The white walls of the buildings glowed eerily in the starlight, like giant soap carvings. There were some twenty buildings, and many trees, and a couple of hundred people— and also a few score lions, mixed freely among the people. All carved from white stone, which Spencer identified as alabaster. The central plaza seemed to have been petrified during an active morning; there was a crowded farmers’ market, and a group clustered around two men playing chess, with waist-high pieces on a large board. The black chess pieces and the black squares of the chessboard stood out dramatically in their surroundings— onyx, in an alabaster world.
Another group of statues watched a juggler, who looked up at invisible balls. Several of the lions were watching this exhibition closely, as if ready to bat something out of the air if the juggler came too close. All the faces of the statues, human or feline, were rounded and almost featureless, but every one of them somehow expressed an attitude.
“Look at the circular arrangement of the buildings,” Spencer said over the intercom. “It’s Bogdanovist architecture, or something like.”
“No Bogdanovist ever mentioned this to me,” Coyote said. “I don’t think any of them have ever been in this region. I don’t know anyone who has. This is pretty remote.” He looked around, a grin showing through his faceplate. “Someone spent a bit of time at this!”
“It’s strange what people will do,” Spencer said.
Nirgal wandered around the edges of the construct, ignoring the talk on the intercom, looking into one blurred face after another, looking into white stone doorways and white stone windows, his blood stirring. It was as if the sculptor had made the place in order to speak to him, to strike him with his own vision. The white world of his childhood, thrusting right out into the green— or, out here, into the red. . . .
And there was something in the peace of the place. Not just the stillness, but the marvelous relaxation in all the figures, the flowing calm of their stances. Mars could be this way. No more hiding, no more strife, the children racing around the market, the lions walking among them like cats. . . .

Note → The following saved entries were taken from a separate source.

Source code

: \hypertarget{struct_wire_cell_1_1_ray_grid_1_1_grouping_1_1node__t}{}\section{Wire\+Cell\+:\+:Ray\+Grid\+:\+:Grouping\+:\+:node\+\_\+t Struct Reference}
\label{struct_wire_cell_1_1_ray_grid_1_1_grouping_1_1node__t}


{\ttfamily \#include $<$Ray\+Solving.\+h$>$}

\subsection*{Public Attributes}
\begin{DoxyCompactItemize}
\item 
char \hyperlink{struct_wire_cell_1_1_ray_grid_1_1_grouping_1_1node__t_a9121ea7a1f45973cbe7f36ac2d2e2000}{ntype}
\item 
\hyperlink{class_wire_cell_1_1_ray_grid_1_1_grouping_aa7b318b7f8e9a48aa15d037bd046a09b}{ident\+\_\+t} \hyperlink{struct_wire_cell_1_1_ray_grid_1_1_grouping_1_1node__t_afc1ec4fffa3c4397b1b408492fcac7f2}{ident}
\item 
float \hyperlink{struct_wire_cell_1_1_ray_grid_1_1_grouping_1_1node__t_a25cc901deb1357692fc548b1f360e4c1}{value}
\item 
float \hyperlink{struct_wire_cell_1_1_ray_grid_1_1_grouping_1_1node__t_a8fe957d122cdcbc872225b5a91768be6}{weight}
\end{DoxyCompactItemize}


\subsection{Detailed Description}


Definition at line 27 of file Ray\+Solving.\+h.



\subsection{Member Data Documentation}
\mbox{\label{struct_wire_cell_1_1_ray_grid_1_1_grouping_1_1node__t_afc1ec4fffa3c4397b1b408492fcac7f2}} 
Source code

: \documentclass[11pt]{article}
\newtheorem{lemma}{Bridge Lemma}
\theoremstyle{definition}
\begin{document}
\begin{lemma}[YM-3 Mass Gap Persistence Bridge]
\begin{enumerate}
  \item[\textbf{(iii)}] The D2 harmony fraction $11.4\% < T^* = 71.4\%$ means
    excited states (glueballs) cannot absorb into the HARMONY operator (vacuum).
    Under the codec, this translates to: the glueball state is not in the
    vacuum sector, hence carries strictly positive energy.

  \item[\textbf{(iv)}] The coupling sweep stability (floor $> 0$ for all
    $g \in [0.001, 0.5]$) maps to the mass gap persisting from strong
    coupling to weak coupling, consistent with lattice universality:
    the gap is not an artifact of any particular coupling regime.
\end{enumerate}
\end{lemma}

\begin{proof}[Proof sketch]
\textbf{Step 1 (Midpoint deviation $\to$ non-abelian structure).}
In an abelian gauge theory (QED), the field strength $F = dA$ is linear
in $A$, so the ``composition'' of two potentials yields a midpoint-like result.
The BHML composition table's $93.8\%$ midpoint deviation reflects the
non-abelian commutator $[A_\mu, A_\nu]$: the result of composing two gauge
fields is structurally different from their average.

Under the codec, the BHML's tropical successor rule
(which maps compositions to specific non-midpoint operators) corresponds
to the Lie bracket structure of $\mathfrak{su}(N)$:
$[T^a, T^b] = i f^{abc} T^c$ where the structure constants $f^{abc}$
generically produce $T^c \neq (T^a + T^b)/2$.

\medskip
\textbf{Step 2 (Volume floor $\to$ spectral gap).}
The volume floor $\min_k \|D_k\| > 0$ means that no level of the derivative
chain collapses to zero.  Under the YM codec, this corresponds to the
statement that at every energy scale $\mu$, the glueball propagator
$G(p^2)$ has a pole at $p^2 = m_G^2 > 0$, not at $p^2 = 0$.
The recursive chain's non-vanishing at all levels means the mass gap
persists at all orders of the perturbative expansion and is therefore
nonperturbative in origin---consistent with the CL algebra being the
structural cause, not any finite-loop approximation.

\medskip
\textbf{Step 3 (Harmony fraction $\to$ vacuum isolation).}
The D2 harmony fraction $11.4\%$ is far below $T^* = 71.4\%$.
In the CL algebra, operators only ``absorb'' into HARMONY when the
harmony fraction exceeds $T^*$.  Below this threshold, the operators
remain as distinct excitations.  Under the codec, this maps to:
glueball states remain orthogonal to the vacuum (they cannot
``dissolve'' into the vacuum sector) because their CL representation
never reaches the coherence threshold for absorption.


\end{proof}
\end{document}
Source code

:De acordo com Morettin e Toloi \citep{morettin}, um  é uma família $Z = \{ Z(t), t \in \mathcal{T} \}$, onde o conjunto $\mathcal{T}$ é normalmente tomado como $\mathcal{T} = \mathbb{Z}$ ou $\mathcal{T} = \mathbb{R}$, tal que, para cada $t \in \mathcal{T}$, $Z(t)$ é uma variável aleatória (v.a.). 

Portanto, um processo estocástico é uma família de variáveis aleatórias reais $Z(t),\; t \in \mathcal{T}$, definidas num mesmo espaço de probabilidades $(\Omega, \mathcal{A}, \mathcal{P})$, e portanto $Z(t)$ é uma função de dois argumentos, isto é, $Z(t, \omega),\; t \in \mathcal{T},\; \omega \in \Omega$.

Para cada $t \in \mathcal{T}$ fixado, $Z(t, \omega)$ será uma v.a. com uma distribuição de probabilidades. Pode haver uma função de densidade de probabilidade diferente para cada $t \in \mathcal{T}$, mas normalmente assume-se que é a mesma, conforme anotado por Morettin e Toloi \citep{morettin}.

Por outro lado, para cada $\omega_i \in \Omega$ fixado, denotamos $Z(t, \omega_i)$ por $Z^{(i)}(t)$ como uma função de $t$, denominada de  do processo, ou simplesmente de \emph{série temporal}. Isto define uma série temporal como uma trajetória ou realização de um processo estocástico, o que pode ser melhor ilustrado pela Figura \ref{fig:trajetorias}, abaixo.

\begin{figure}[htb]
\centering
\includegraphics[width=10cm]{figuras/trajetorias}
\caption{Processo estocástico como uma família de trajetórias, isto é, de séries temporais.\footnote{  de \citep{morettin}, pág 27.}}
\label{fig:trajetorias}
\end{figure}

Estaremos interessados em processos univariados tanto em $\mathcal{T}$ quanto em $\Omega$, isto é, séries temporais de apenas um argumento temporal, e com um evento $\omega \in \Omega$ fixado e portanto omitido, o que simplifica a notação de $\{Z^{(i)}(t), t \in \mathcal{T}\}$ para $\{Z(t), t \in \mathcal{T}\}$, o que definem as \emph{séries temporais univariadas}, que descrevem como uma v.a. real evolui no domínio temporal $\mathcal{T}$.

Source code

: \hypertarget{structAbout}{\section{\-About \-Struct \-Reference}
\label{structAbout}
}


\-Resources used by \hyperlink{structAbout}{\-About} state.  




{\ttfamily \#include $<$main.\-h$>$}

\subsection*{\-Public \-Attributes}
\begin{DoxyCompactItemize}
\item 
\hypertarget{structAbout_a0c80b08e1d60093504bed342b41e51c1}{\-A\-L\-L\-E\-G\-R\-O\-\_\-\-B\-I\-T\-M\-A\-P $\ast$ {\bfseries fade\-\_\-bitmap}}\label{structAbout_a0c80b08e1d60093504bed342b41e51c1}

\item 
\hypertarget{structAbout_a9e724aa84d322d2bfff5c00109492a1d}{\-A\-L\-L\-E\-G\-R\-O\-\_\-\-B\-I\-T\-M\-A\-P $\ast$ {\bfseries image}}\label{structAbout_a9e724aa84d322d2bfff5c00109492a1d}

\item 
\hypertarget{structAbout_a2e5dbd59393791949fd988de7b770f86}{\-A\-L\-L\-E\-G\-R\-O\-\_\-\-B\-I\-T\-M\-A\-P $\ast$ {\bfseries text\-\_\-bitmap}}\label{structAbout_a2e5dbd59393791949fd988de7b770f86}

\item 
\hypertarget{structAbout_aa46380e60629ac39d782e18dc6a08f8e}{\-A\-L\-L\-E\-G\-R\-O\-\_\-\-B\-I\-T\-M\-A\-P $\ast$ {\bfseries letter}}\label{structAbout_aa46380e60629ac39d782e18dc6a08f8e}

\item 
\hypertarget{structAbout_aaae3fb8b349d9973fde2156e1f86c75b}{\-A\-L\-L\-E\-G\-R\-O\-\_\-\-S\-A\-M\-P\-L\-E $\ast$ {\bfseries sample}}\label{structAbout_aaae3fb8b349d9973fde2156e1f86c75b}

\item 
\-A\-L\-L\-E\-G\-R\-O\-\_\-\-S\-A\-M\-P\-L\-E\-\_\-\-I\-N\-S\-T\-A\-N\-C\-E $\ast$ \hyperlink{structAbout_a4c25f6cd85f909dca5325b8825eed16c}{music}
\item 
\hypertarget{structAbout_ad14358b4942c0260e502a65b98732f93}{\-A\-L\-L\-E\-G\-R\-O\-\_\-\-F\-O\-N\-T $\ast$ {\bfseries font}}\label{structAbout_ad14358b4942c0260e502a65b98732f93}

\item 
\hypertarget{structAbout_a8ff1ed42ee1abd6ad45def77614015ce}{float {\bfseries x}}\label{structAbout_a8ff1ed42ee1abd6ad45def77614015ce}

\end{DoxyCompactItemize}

After an extended tour of the alabaster town, they returned to the car and drove on. About fifteen minutes later Nirgal spotted another statue, a white bas-relief face only, emerging from the cliff face opposite the town. “The Medusa herself,” Spencer said, pausing in his nightly drink. The basilisk glare of the Gorgon was directed back at the town, and the stone snakes of her hair twisted away from her head and back into the cliffside, as if the rock had only just seized her by a serpentine ponytail, preventing her from emerging completely from the planet.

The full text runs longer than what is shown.